### Instructions to follow:
Only lines with the string "type" should be returned from the data below.

··· Extracted entries

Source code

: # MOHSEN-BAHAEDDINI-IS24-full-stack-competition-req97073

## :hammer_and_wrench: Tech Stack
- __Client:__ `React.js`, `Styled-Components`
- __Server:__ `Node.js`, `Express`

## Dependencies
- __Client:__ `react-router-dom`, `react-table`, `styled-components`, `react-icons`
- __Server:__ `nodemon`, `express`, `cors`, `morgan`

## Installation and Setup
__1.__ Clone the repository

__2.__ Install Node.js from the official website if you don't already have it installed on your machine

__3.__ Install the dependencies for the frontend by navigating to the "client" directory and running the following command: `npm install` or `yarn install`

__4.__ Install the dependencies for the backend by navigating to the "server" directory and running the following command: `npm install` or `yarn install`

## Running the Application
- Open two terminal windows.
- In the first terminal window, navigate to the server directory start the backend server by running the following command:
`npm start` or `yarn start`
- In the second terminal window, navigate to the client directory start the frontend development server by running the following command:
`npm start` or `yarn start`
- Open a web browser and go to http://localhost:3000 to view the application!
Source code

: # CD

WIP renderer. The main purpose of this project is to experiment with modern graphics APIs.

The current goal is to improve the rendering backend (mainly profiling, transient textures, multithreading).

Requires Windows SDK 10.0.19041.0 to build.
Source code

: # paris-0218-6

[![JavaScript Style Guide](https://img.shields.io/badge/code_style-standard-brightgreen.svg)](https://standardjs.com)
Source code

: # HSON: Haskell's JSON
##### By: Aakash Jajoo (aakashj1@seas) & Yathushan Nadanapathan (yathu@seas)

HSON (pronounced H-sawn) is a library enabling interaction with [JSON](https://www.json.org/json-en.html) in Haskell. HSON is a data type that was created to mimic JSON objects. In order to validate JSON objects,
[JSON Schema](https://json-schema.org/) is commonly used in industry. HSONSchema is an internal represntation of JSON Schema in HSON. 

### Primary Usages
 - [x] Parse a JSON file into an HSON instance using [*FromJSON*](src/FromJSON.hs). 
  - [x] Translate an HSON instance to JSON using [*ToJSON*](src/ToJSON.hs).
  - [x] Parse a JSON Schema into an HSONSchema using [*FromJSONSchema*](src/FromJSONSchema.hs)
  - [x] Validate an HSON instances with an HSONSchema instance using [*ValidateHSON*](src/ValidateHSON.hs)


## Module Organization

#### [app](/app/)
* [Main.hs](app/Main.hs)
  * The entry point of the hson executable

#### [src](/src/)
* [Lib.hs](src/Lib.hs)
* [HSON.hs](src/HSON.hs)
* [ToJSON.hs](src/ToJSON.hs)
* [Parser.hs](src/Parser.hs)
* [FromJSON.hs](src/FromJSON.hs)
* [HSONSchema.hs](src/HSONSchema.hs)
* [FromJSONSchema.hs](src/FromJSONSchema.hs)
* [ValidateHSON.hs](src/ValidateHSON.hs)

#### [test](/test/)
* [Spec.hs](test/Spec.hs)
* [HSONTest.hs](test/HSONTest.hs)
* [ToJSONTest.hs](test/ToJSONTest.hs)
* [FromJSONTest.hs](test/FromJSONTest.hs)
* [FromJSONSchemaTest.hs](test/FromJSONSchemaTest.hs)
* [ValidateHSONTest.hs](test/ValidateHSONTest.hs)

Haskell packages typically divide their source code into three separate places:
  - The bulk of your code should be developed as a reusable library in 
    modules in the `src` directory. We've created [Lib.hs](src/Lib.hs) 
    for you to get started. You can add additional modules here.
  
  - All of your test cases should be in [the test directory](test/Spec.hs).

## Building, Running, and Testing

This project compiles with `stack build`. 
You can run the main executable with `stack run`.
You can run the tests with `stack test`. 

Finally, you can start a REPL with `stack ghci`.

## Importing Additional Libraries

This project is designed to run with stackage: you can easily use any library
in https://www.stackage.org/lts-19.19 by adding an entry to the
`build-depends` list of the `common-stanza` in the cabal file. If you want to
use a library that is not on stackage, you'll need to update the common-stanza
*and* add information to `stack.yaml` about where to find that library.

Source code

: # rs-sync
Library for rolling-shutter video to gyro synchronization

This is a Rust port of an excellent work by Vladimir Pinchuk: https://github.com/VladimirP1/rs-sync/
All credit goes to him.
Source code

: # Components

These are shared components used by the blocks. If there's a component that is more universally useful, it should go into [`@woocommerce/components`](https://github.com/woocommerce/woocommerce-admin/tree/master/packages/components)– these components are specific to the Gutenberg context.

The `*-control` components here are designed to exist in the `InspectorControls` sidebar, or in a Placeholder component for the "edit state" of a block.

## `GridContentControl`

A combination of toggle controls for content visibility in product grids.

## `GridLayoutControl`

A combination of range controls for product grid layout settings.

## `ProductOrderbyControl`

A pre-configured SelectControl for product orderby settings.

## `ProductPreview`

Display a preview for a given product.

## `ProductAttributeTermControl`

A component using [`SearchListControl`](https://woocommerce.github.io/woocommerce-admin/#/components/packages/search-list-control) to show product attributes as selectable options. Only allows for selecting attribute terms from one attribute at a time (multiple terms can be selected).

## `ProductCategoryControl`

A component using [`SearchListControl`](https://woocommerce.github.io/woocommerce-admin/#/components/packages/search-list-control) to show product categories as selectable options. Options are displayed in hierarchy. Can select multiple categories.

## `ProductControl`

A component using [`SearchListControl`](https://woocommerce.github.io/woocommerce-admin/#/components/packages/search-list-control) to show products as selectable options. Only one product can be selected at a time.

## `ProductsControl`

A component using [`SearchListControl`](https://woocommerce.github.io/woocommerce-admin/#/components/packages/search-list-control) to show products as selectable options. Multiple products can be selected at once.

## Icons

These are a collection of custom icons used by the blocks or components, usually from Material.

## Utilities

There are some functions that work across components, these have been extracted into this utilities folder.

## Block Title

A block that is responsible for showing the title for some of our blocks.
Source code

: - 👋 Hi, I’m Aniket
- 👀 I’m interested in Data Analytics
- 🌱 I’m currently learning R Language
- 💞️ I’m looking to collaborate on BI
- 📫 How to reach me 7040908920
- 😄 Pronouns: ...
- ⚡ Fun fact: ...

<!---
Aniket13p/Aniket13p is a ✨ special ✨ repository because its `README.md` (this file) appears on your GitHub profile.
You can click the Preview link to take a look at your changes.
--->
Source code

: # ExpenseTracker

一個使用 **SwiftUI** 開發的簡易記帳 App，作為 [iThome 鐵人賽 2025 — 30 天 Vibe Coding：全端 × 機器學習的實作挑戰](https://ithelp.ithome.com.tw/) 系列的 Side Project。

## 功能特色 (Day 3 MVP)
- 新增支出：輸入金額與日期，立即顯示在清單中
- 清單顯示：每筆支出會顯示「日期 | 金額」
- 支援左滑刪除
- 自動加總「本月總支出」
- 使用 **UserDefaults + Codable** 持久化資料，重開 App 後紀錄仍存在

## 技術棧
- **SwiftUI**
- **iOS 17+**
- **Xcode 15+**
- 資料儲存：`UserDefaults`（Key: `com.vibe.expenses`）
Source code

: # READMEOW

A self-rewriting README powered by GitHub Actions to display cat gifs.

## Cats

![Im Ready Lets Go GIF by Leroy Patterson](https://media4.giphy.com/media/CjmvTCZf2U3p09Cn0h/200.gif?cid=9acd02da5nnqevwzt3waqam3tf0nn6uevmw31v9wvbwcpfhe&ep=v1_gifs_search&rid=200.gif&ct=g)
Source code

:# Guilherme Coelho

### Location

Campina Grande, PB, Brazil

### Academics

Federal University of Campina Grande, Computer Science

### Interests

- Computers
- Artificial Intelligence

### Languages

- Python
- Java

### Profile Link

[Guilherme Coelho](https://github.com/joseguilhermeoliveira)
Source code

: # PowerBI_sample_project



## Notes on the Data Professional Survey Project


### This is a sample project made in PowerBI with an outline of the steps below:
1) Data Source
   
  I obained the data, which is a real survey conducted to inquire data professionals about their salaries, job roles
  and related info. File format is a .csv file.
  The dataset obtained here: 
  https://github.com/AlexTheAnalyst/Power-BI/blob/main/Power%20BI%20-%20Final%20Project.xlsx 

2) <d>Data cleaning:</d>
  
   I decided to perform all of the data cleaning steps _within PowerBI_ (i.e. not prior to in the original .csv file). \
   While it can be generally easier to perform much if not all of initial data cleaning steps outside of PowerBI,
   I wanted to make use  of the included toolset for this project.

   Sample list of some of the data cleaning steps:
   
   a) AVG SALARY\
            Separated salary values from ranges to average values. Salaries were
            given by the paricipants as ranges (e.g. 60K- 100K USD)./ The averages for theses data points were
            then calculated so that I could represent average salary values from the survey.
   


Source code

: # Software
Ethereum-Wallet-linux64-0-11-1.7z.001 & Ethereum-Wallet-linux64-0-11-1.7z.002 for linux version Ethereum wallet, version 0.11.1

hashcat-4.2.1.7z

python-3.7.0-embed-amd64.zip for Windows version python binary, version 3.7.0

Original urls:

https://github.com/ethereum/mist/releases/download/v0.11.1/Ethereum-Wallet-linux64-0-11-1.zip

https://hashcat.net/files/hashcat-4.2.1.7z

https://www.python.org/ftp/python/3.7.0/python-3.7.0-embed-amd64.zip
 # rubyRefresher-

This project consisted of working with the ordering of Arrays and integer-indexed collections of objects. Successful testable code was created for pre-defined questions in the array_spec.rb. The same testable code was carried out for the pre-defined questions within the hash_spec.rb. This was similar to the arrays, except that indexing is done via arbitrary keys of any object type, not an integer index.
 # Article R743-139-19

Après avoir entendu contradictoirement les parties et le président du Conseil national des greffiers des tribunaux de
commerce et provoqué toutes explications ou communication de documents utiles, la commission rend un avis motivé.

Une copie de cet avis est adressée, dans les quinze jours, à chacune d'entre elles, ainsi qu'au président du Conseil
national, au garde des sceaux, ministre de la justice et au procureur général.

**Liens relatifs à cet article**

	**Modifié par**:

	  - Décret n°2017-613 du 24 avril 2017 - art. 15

······

### Output for this exercise:
HSON (pronounced H-sawn) is a library enabling interaction with [JSON](https://www.json.org/json-en.html) in Haskell. HSON is a data type that was created to mimic JSON objects. In order to validate JSON objects,
This project consisted of working with the ordering of Arrays and integer-indexed collections of objects. Successful testable code was created for pre-defined questions in the array_spec.rb. The same testable code was carried out for the pre-defined questions within the hash_spec.rb. This was similar to the arrays, except that indexing is done via arbitrary keys of any object type, not an integer index.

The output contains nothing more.